Les locaux créés devenaient en quelque sorte privatifs sans programme d’accueil, ni de présentation au public. Il en résulte le découpage d’un appartement dont le long couloir n’est pas sans rappeler les dispositions d’un appartement parisien du XIXe siècle, y compris dans la position de la cuisine au lointain.

Aujourd’hui le programme est celui d’espaces de présentation pouvant accueillir des groupes, voire des réceptions ou des manifestations ouvertes au public.

Dans ces conditions, les visiteurs seront plus curieux sinon d’un état d’origine au moins d’une présentation plus en rapport avec l’histoire.

Plusieurs solutions s’offrent à nous pour restituer non pas un aspect qui nous est à peu près inconnu, mais des volumes correspondant à ce que pouvaient être les lieux de vie en 1821[2]. »

 

 


« Après les premières études réalisées, et reprenant la mise au point des différents éléments du programme, je propose le principe de plan suivant :

Adossement d’une aile de service sur la façade Sud du bâtiment principal. Cette solution simple permet de recouvrir pour sa plus grande partie la façade la plus exposée aux intempéries sans pour autant la démolir. Isolée par rapport à l’extérieur, les phénomènes de corrosion qui s’y développent seront arrêtés.

Préalablement à la construction adossée, les poteaux les plus altérés seront passivés par un enduit ciment. La construction ajoutée sera indépendante structurellement des parties existantes, cette disposition permet par ailleurs une bonne isolation phonique entre les salons et les services.

L’ensemble des façades exposées au Sud et à l’Est sur lesquelles les percements créés sont réduits au juste nécessaire, recevront un bardage extérieur en tôle d’aluminium teinté.

Le volume des couvertures sera disposé dans le sens longitudinal, deux chéneaux encaissés seront ainsi supprimés. Cette simplification permet plus aisément l’emploi d’une couverture métallique (aluminium teinté) par bacs de grande longueur sans joints transversaux et reposant directement sur les pannes d’où l’économie de chevronnage et de voligeage.

Intérieurement, la vocation de salles d’exposition et de réception conduit à supprimer la plupart des refends ; il en résulte un vaste volume ponctué d’éléments structurants indispensables à la bonne tenue du bâtiment.

 

Aspect historique :

L’aile dite des « Généraux », construite par l’architecte Marcel Gogois en 1933, reprend dans son plan des dispositions inspirées du plan dressé par le jeune Las Cases, qui semble le document le plus crédible pour l’implantation des volumes anciens. Hormis l’ajout d’une aile adossée, le plan aujourd’hui proposé respecte la périphérie des volumes construits.

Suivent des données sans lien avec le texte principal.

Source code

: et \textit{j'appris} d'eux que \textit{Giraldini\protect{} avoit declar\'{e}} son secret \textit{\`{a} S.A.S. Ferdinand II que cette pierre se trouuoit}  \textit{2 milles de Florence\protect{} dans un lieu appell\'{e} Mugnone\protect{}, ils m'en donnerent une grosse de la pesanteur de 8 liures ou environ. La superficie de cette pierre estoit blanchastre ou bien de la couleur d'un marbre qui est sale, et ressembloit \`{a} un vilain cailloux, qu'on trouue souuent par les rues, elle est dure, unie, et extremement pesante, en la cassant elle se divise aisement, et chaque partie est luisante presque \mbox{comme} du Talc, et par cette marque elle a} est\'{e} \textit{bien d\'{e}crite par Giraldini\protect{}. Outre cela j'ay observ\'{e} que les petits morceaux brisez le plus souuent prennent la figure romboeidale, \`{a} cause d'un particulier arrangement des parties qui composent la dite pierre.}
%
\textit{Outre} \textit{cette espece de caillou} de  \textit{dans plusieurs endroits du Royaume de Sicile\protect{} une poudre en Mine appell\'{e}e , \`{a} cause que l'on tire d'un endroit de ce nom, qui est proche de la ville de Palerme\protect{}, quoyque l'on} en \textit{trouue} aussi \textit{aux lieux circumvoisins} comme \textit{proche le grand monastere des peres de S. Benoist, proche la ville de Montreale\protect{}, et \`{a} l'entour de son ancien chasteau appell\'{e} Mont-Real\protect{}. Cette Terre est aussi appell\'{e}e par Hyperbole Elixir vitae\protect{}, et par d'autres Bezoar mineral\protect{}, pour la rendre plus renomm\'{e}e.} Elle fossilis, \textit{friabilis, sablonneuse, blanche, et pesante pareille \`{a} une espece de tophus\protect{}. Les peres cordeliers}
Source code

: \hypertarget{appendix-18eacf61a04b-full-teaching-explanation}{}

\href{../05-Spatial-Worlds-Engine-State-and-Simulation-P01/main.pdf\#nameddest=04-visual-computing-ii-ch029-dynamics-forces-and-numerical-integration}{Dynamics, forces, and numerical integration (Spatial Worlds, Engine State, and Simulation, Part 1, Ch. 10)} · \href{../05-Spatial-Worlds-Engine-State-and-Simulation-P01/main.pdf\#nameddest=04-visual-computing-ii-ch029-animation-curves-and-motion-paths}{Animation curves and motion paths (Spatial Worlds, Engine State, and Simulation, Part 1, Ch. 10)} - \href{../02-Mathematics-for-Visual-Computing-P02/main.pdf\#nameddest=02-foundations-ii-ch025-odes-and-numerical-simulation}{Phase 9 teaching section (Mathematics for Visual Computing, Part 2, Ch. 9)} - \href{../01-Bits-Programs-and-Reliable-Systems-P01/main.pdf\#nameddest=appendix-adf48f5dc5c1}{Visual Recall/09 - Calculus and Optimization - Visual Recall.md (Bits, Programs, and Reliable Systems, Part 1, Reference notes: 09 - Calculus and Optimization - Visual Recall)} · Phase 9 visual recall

La principale modification concerne les toitures :

Le projet Gogois paraît s’être inspiré d’un dessin de Basil Jackson réalisé sur place en 1818 ; c’est-à-dire à peu près contemporain du plan Las Cases (sans qu’il y ait cependant concordance entre ces deux documents). Cette gravure présente des dispositions proches de l’état actuel, mais outre que d’autres gravures de la même période montrent des formes différentes, l’organisation de ces toitures est fortement contraire à leur bonne étanchéité.

Si l’on peut faire foi aux quelques témoignages des exilés sur ce point, les fuites seraient historiques, mais pour autant doit-on toujours les subir ?

Il serait donc regrettable de maintenir un état qui n’emprunte à l’histoire que des apparences contestables plutôt que de proposer des formes plus simples, mieux adaptées au climat et plus conforme à la logique architecturale. »

 

 


« Dans le plan du 5 janvier 2009 (projet de restructuration des logements des Généraux), il était prévu un habillage en pan de bois de la totalité de la façade Ouest. Après examen de différentes représentations et du plan Las Cases, il semble que seule la partie Nord-Ouest ait été construite plus légèrement. La partie dite « Montholon » paraissant dès l’origine faite de grosse maçonnerie. Je propose donc de limiter l’évocation du pan de bois à la partie Nord-Ouest en recréant les six baies de cette façade qui sont constantes dans l’iconographie ancienne. Serait ajoutée une guérite d’entrée telle que représentée sur différents dessins et selon une tradition qui semble s’être maintenu à Sainte- Hélène.[3] »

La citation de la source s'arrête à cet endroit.